Klaatsch began working at the Rudolf Virchow laboratory and at the Augusta Hospital. In 1885, he became a scientific assistant at the anatomical institute under Heinrich Wilhelm Gottfried von Waldeyer-Hartz, and received an M.D.

In 1888, Klaatsch received a personal invitation to the University of Heidelberg from the old college friend who had first interested him in anatomy. In 1890 Klaatsch began teaching there.

Between 1904 and 1907, Klaatsch traveled into Australia and Java to study the native peoples. He later published papers on his findings.

=== Time in Australia ===

In Queensland, his principal contact was Walter Roth; after spending some time examining Roth's private collections in Brisbane, in June 1904 Klaatsch travelled north to Newellton, near Cairns, where he stayed as the guest of F.E. Clotten of the Lancelot Tin Mining Company. Near here he was shown Aboriginal camp sites in rockshelters, first saw Aboriginal rock art, and collected stone tools. Later he spent time on Melville Island.

Klaatsch has a notorious connection with North Queensland for having returned to the Upper Russell River at the end of 1904 where he acquired the mummified body of the 'King of Bellenden Ker', which he sent to Berlin. Herman Klaatsch was renowned for digging up indigenous Aboriginal graves for his own collection. Historical evidence shows indigenous peoples opposed the removal of human remains and that there would be dire consequences for doing so. He dug up a grave at night time and reported that his assistant had later been killed because of it, and was also chased away from the Normanton area by people calling him ‘devil devil’ because of his grave robbing activities.

=== Return to Breslau ===

When he returned from his journey, Klaatsch began teaching anatomy and anthropology at the University of Breslau. In 1912 he developed a course in topographic anatomy. During his time at Breslau, Oetteking described Klaatsch's other accomplishments: "Besides his professorship at the University, Klaatsch held several honorary offices, academic and governmental, and his government honored him by bestowing upon him several orders."

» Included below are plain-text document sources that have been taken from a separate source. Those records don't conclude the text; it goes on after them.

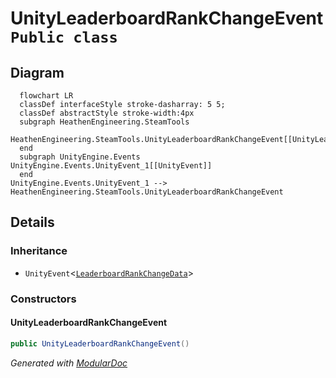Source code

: # UnityLeaderboardRankChangeEvent `Public class`

## Diagram
```mermaid
  flowchart LR
  classDef interfaceStyle stroke-dasharray: 5 5;
  classDef abstractStyle stroke-width:4px
  subgraph HeathenEngineering.SteamTools
  HeathenEngineering.SteamTools.UnityLeaderboardRankChangeEvent[[UnityLeaderboardRankChangeEvent]]
  end
  subgraph UnityEngine.Events
UnityEngine.Events.UnityEvent_1[[UnityEvent]]
  end
UnityEngine.Events.UnityEvent_1 --> HeathenEngineering.SteamTools.UnityLeaderboardRankChangeEvent
```

## Details
### Inheritance
 - `UnityEvent`&lt;[`LeaderboardRankChangeData`](./heathenengineeringsteamtools-LeaderboardRankChangeData)&gt;

### Constructors
#### UnityLeaderboardRankChangeEvent
```csharp
public UnityLeaderboardRankChangeEvent()
```

*Generated with* [*ModularDoc*](https://github.com/hailstorm75/ModularDoc)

Klaatsch frequently attended congresses of anthropologists and anatomists, speaking at nearly every meeting, such as at Cologne in 1910, or Heilbronn in 1911.

Klaatsch also wrote many published papers, all published in his native German. The most important papers he wrote compared similarities of the Aborigines and the neandertaloids bone structures. He also wrote about the skeletal remains in southern France in 1913.

Klaatsch's most important contribution was very controversial. According to Oetteking, "Klaatsch was one of the first to advocate energetically a clear division of religion and science." Oetteking added, "It may be difficult for us… to realize that a conception of anthropology raising it to the level of an academic science dates back not even a generation (in 1916), and is due to spirits of Klaatsch's type."

Klaatsch changed the way anthropology was taught. His life revolved around anatomy and anthropology. He made many important discoveries and changed the way people looked at anthropology.

A long-term professor of anatomy and physical anthropology, Hermann Klaatsch died unexpectedly in Eisenach in 1916. His major work was assembled posthumously by his colleagues.